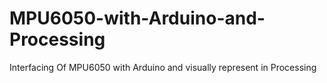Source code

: # MPU6050-with-Arduino-and-Processing
Interfacing Of MPU6050 with Arduino and visually represent in Processing
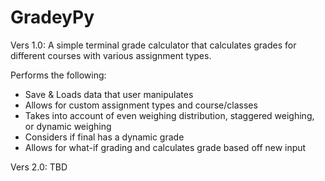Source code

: # **GradeyPy**
Vers 1.0: A simple terminal grade calculator that calculates grades for different courses with various assignment types.

Performs the following:
- Save & Loads data that user manipulates
- Allows for custom assignment types and course/classes
- Takes into account of even weighing distribution, staggered weighing, or dynamic weighing
- Considers if final has a dynamic grade
- Allows for what-if grading and calculates grade based off new input
 
 Vers 2.0: TBD
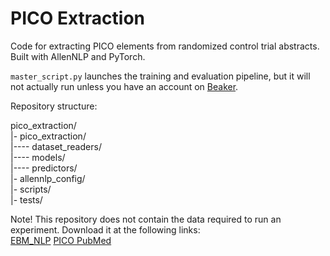 # PICO Extraction

Code for extracting PICO elements from randomized control trial abstracts. 
Built with AllenNLP and PyTorch.

`master_script.py` launches the training and evaluation pipeline, but it will not actually run unless you have an account on [Beaker](beaker.org). 

Repository structure:

pico_extraction/  
|- pico_extraction/  
|---- dataset_readers/  
|---- models/  
|---- predictors/  
|- allennlp_config/  
|- scripts/  
|- tests/  


Note! This repository does not contain the data required to run an experiment. Download it at the following links:  
[EBM_NLP](https://github.com/bepnye/EBM-NLP)
[PICO PubMed](https://github.com/jind11/PubMed-PICO-Detection)
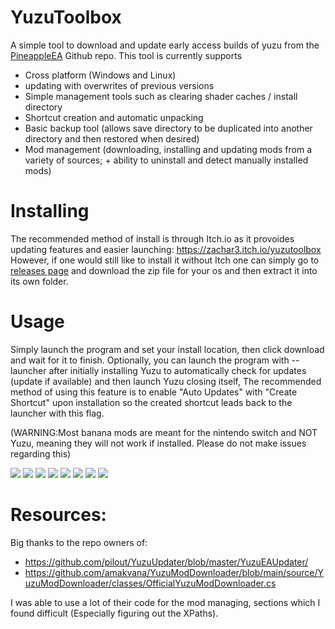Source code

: # YuzuToolbox
A simple tool to download and update early access builds of yuzu from the [PineappleEA](https://github.com/pineappleEA/pineapple-src "PineappleEA") Github repo. This tool is currently supports 
* Cross platform (Windows and Linux)
* updating with overwrites of previous versions
* Simple management tools such as clearing shader caches / install directory
* Shortcut creation and automatic unpacking
* Basic backup tool (allows save directory to be duplicated into another directory and then restored when desired)
* Mod management (downloading, installing and updating mods from a variety of sources; + ability to uninstall and detect manually installed mods)

# Installing
The recommended method of install is through Itch.io as it provoides updating features and easier launching: https://zachar3.itch.io/yuzutoolbox
However, if one would still like to install it without Itch one can simply go to [releases page](https://github.com/ZachAR3/YuzuToolbox/releases) and download the zip file for your os and then extract it into its own folder.

# Usage
Simply launch the program and set your install location, then click download and wait for it to finish. Optionally, you can launch the program with --launcher after initially installing Yuzu to automatically check for updates (update if available) and then launch Yuzu closing itself, The recommended method of using this feature is to enable "Auto Updates" with "Create Shortcut" upon installation so the created shortcut leads back to the launcher with this flag.

(WARNING:Most banana mods are meant for the nintendo switch and NOT Yuzu, meaning they will not work if installed. Please do not make issues regarding this)


![](https://github.com/ZachAR3/YuzuToolbox/blob/main/DemoImages/DarkInstaller.png?raw=true)
![](https://github.com/ZachAR3/YuzuToolbox/blob/main/DemoImages/DarkTools.png?raw=true)
![](https://github.com/ZachAR3/YuzuToolbox/blob/main/DemoImages/DarkModManager.png?raw=true)
![](https://github.com/ZachAR3/YuzuToolbox/blob/main/DemoImages/DarkSettings.png?raw=true)
![](https://github.com/ZachAR3/YuzuToolbox/blob/main/DemoImages/LightInstaller.png?raw=true)
![](https://github.com/ZachAR3/YuzuToolbox/blob/main/DemoImages/LightTools.png?raw=true)
![](https://github.com/ZachAR3/YuzuToolbox/blob/main/DemoImages/LightModManager.png?raw=true)
![](https://github.com/ZachAR3/YuzuToolbox/blob/main/DemoImages/LightSettings.png?raw=true)


# Resources:
Big thanks to the repo owners of:
* https://github.com/pilout/YuzuUpdater/blob/master/YuzuEAUpdater/
* https://github.com/amakvana/YuzuModDownloader/blob/main/source/YuzuModDownloader/classes/OfficialYuzuModDownloader.cs

I was able to use a lot of their code for the mod managing, sections which I found difficult (Especially figuring out the XPaths).

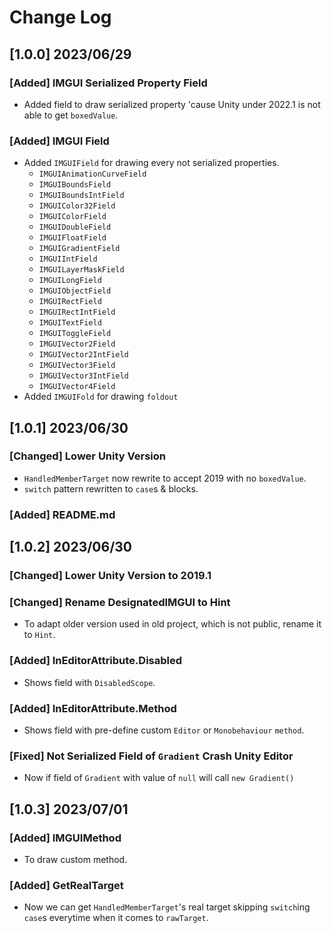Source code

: # Change Log

## [1.0.0] 2023/06/29

### [Added] IMGUI Serialized Property Field

- Added field to draw serialized property
'cause Unity under 2022.1 is not able to get `boxedValue`.

### [Added] IMGUI Field

- Added `IMGUIField` for drawing every not serialized properties.
  - `IMGUIAnimationCurveField`
  - `IMGUIBoundsField`
  - `IMGUIBoundsIntField`
  - `IMGUIColor32Field`
  - `IMGUIColorField`
  - `IMGUIDoubleField`
  - `IMGUIFloatField`
  - `IMGUIGradientField`
  - `IMGUIIntField`
  - `IMGUILayerMaskField`
  - `IMGUILongField`
  - `IMGUIObjectField`
  - `IMGUIRectField`
  - `IMGUIRectIntField`
  - `IMGUITextField`
  - `IMGUIToggleField`
  - `IMGUIVector2Field`
  - `IMGUIVector2IntField`
  - `IMGUIVector3Field`
  - `IMGUIVector3IntField`
  - `IMGUIVector4Field`
- Added `IMGUIFold` for drawing `foldout`

## [1.0.1] 2023/06/30

### [Changed] Lower Unity Version

- `HandledMemberTarget` now rewrite to accept 2019 with no 
`boxedValue`.
- `switch` pattern rewritten to `case`s & blocks.

### [Added] README.md

## [1.0.2] 2023/06/30

### [Changed] Lower Unity Version to 2019.1

### [Changed] Rename DesignatedIMGUI to Hint

- To adapt older version used in old project, which is not public, rename it to `Hint`.

### [Added] InEditorAttribute.Disabled

- Shows field with `DisabledScope`.

### [Added] InEditorAttribute.Method

- Shows field with pre-define custom `Editor` or `Monobehaviour` `method`.

### [Fixed] Not Serialized Field of `Gradient` Crash Unity Editor

- Now if field of `Gradient` with value of `null` will call `new Gradient()`

## [1.0.3] 2023/07/01

### [Added] IMGUIMethod

- To draw custom method.

### [Added] GetRealTarget

- Now we can get `HandledMemberTarget`'s real target skipping `switch`ing `case`s everytime when it comes to `rawTarget`.
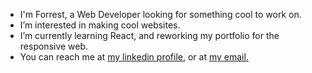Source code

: - I'm Forrest, a Web Developer looking for something cool to work on.
- I’m interested in making cool websites.
- I’m currently learning React, and reworking my portfolio for the responsive web.
- You can reach me at [my linkedin profile](https://www.linkedin.com/in/forrest-mullenax/), or at [my email.](fcmbox2@gmail.com)

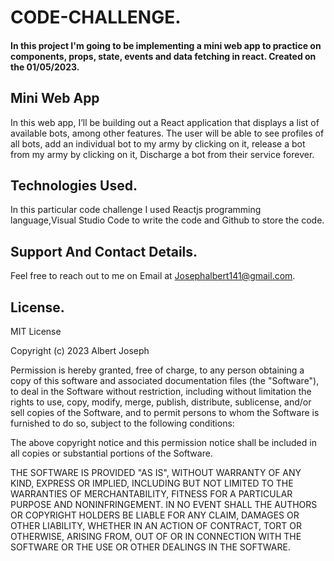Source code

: # CODE-CHALLENGE.

#### In this project I'm going to be implementing a mini web app to practice on components, props, state, events and data fetching in react. Created on the 01/05/2023.

## Mini Web App
In this web app, I’ll be building out a React application that displays a list of available bots, among other features. The user will be able to see profiles of all bots, add an individual bot to my army by clicking on it, release a bot from my army by clicking on it, Discharge a bot from their service forever.

## Technologies Used.
In this particular code challenge I used Reactjs programming language,Visual Studio Code to write the code and Github to store the code.

## Support And Contact Details.
Feel free to reach out to me on Email at Josephalbert141@gmail.com.

## License.
MIT License

Copyright (c) 2023 Albert Joseph

Permission is hereby granted, free of charge, to any person obtaining a copy
of this software and associated documentation files (the "Software"), to deal
in the Software without restriction, including without limitation the rights
to use, copy, modify, merge, publish, distribute, sublicense, and/or sell
copies of the Software, and to permit persons to whom the Software is
furnished to do so, subject to the following conditions:

The above copyright notice and this permission notice shall be included in all
copies or substantial portions of the Software.

THE SOFTWARE IS PROVIDED "AS IS", WITHOUT WARRANTY OF ANY KIND, EXPRESS OR
IMPLIED, INCLUDING BUT NOT LIMITED TO THE WARRANTIES OF MERCHANTABILITY,
FITNESS FOR A PARTICULAR PURPOSE AND NONINFRINGEMENT. IN NO EVENT SHALL THE
AUTHORS OR COPYRIGHT HOLDERS BE LIABLE FOR ANY CLAIM, DAMAGES OR OTHER
LIABILITY, WHETHER IN AN ACTION OF CONTRACT, TORT OR OTHERWISE, ARISING FROM,
OUT OF OR IN CONNECTION WITH THE SOFTWARE OR THE USE OR OTHER DEALINGS IN THE
SOFTWARE.

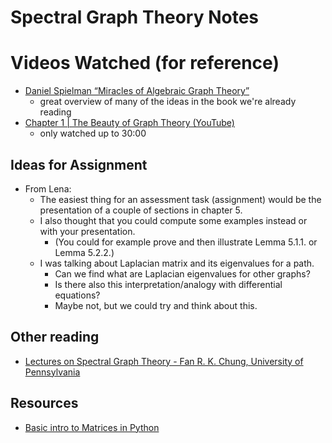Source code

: # Spectral Graph Theory Notes

# Videos Watched (for reference)
- [Daniel Spielman “Miracles of Algebraic Graph Theory”](https://www.youtube.com/watch?v=CDMQR422LGM)
    - great overview of many of the ideas in the book we're already reading
- [Chapter 1 | The Beauty of Graph Theory (YouTube)](https://www.youtube.com/watch?v=oXcCAAEDte0&t=1288s)
    - only watched up to 30:00

## Ideas for Assignment
- From Lena:
    - The easiest thing for an assessment task (assignment) would be the presentation of a couple of sections in chapter 5.
    - I also thought that you could compute some examples instead or with your presentation.
        - (You could for example prove and then illustrate Lemma  5.1.1. or Lemma 5.2.2.)
    - I was talking about Laplacian matrix and its eigenvalues for a path.
        - Can we find what are Laplacian eigenvalues for other graphs?
        - Is there also this interpretation/analogy with differential equations?
        - Maybe not, but we could try and think about this.

## Other reading
- [Lectures on Spectral Graph Theory - Fan R. K. Chung, University of Pennsylvania](https://mathweb.ucsd.edu/~fan/research/cbms.pdf)

## Resources
- [Basic intro to Matrices in Python](https://www.programiz.com/python-programming/matrix)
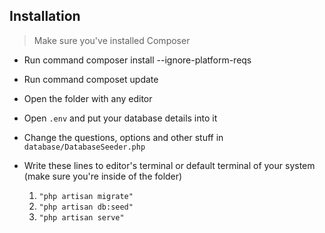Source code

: ## Installation 
> Make sure you've installed Composer
- Run command composer install --ignore-platform-reqs
- Run command composet update 
- Open the folder with any editor
- Open ` .env ` and put your database details into it
- Change the questions, options and other stuff in ` database/DatabaseSeeder.php `
- Write these lines to editor's terminal or default terminal of your system (make sure you're inside of the folder)  

     1.   ` "php artisan migrate" `
     2.   ` "php artisan db:seed" `
     3.   ` "php artisan serve" `

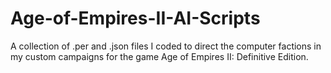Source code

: # Age-of-Empires-II-AI-Scripts
A collection of .per and .json files I coded to direct the computer factions in my custom campaigns for the game Age of Empires II: Definitive Edition.
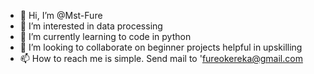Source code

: - 👋 Hi, I’m @Mst-Fure
- 👀 I’m interested in data processing
- 🌱 I’m currently learning to code in python
- 💞️ I’m looking to collaborate on beginner projects helpful in upskilling
- 📫 How to reach me is simple. Send mail to 'fureokereka@gmail.com

<!---
Mst-Fure/Mst-Fure is a ✨ special ✨ repository because its `README.md` (this file) appears on your GitHub profile.
You can click the Preview link to take a look at your changes.
--->
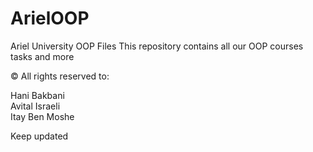 # ArielOOP
Ariel University OOP Files
This repository contains all our OOP courses tasks and more

© All rights reserved to:

Hani Bakbani
<br>Avital Israeli
<br>Itay Ben Moshe 

Keep updated
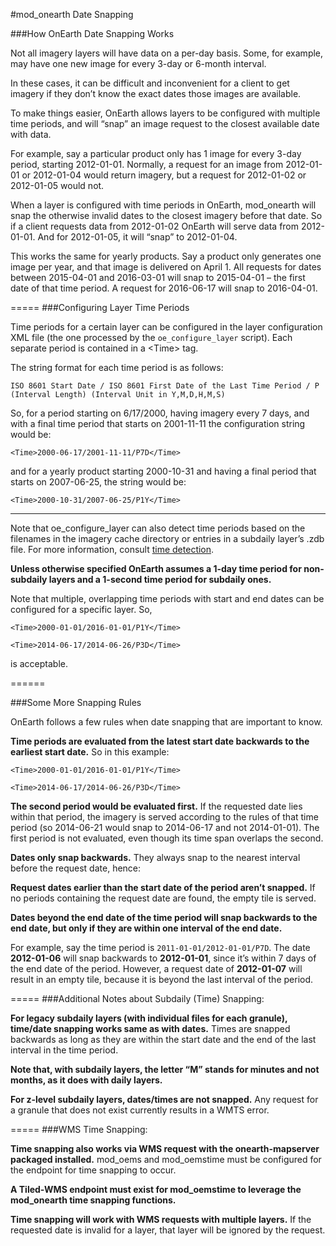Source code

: #mod\_onearth Date Snapping

###How OnEarth Date Snapping Works

Not all imagery layers will have data on a per-day basis. Some, for
example, may have one new image for every 3-day or 6-month interval.

In these cases, it can be difficult and inconvenient for a client to get
imagery if they don’t know the exact dates those images are available.

To make things easier, OnEarth allows layers to be configured with
multiple time periods, and will “snap” an image request to the closest
available date with data.

For example, say a particular product only has 1 image for every 3-day
period, starting 2012-01-01. Normally, a request for an image from
2012-01-01 or 2012-01-04 would return imagery, but a request for
2012-01-02 or 2012-01-05 would not.

When a layer is configured with time periods in OnEarth, mod\_onearth
will snap the otherwise invalid dates to the closest imagery before that
date. So if a client requests data from 2012-01-02 OnEarth will serve
data from 2012-01-01. And for 2012-01-05, it will “snap” to 2012-01-04.

This works the same for yearly products. Say a product only generates
one image per year, and that image is delivered on April 1. All requests
for dates between 2015-04-01 and 2016-03-01 will snap to 2015-04-01 –
the first date of that time period. A request for 2016-06-17 will snap
to 2016-04-01.

=====
###Configuring Layer Time Periods

Time periods for a certain layer can be configured in the layer
configuration XML file (the one processed by the `oe_configure_layer`
script). Each separate period is contained in a &lt;Time> tag.

The string format for each time period is as follows:

`ISO 8601 Start Date / ISO 8601 First Date of the Last Time Period / P
(Interval Length) (Interval Unit in Y,M,D,H,M,S)`

So, for a period starting on 6/17/2000, having imagery every 7 days, and
with a final time period that starts on 2001-11-11 the configuration
string would be:

`<Time>2000-06-17/2001-11-11/P7D</Time>`

and for a yearly product starting 2000-10-31 and having a final period
that starts on 2007-06-25, the string would be:

`<Time>2000-10-31/2007-06-25/P1Y</Time>`

------

Note that oe\_configure\_layer can also detect time periods based on the
filenames in the imagery cache directory or entries in a subdaily
layer’s .zdb file. For more information, consult [time detection](https://github.com/nasa-gibs/onearth/blob/master/doc/time_detection.md).

**Unless otherwise specified OnEarth assumes a 1-day time period for non-subdaily layers and a 1-second time period for subdaily ones.**

Note that multiple, overlapping time periods with start and end dates
can be configured for a specific layer. So,

`<Time>2000-01-01/2016-01-01/P1Y</Time>`

`<Time>2014-06-17/2014-06-26/P3D</Time>`

is acceptable.

======

###Some More Snapping Rules

OnEarth follows a few rules when date snapping that are important to
know.

**Time periods are evaluated from the latest start date backwards to the
earliest start date.** So in this example:

`<Time>2000-01-01/2016-01-01/P1Y</Time>`

`<Time>2014-06-17/2014-06-26/P3D</Time>`

**The second period would be evaluated first.** If the requested date lies
within that period, the imagery is served according to the rules of that
time period (so 2014-06-21 would snap to 2014-06-17 and not 2014-01-01).
The first period is not evaluated, even though its time span overlaps
the second.

**Dates only snap backwards.** They always snap to the nearest interval
before the request date, hence:

**Request dates earlier than the start date of the period aren’t snapped.** If no periods containing the request date are found, the
empty tile is served.

**Dates beyond the end date of the time period will snap backwards to the end date, but only if they are within one interval of the end date.**

For example, say the time period is `2011-01-01/2012-01-01/P7D`. The
date **2012-01-06** will snap backwards to **2012-01-01**, since it’s
within 7 days of the end date of the period. However, a request date of
**2012-01-07** will result in an empty tile, because it is beyond the
last interval of the period.

=====
###Additional Notes about Subdaily (Time) Snapping:

**For legacy subdaily layers (with individual files for each granule),
time/date snapping works same as with dates.** Times are snapped
backwards as long as they are within the start date and the end of the
last interval in the time period. 

**Note that, with subdaily layers, the
letter “M” stands for minutes and not months, as it does with daily
layers.**

**For z-level subdaily layers, dates/times are not snapped.** Any
request for a granule that does not exist currently results in a WMTS
error.

=====
###WMS Time Snapping:

**Time snapping also works via WMS request with the onearth-mapserver packaged installed.** mod_oems and mod_oemstime must be configured for the endpoint for time snapping to occur.

**A Tiled-WMS endpoint must exist for mod_oemstime to leverage the mod_onearth time snapping functions.**

**Time snapping will work with WMS requests with multiple layers.** If the requested date is invalid for a layer, that layer will be ignored by the request.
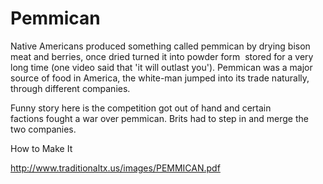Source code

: # Pemmican

Native Americans produced something called pemmican by drying bison
meat and berries, once dried turned it into powder form  stored for a
very long time (one video said that 'it will outlast you'). Pemmican
was a major source of food in America, the white-man jumped into its
trade naturally, through different companies.

Funny story here is the competition got out of hand and certain
factions fought a war over pemmican. Brits had to step in and merge
the two companies. 

How to Make It

http://www.traditionaltx.us/images/PEMMICAN.pdf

# EXERCISE OBJECTIVE
The required answer is an exact, picture-free copy of the lines from the opening of the listing above through the line with "[EBM_NLP](https://github.com/bepnye/EBM-NLP)".

# ANSWER SPACE
Source code

: # MPU6050-with-Arduino-and-Processing
Interfacing Of MPU6050 with Arduino and visually represent in Processing
Source code

: # **GradeyPy**
Vers 1.0: A simple terminal grade calculator that calculates grades for different courses with various assignment types.

Performs the following:
- Save & Loads data that user manipulates
- Allows for custom assignment types and course/classes
- Takes into account of even weighing distribution, staggered weighing, or dynamic weighing
- Considers if final has a dynamic grade
- Allows for what-if grading and calculates grade based off new input
 
 Vers 2.0: TBD
 # PICO Extraction

Code for extracting PICO elements from randomized control trial abstracts. 
Built with AllenNLP and PyTorch.

`master_script.py` launches the training and evaluation pipeline, but it will not actually run unless you have an account on [Beaker](beaker.org). 

Repository structure:

pico_extraction/  
|- pico_extraction/  
|---- dataset_readers/  
|---- models/  
|---- predictors/  
|- allennlp_config/  
|- scripts/  
|- tests/  


Note! This repository does not contain the data required to run an experiment. Download it at the following links:  
[EBM_NLP](https://github.com/bepnye/EBM-NLP)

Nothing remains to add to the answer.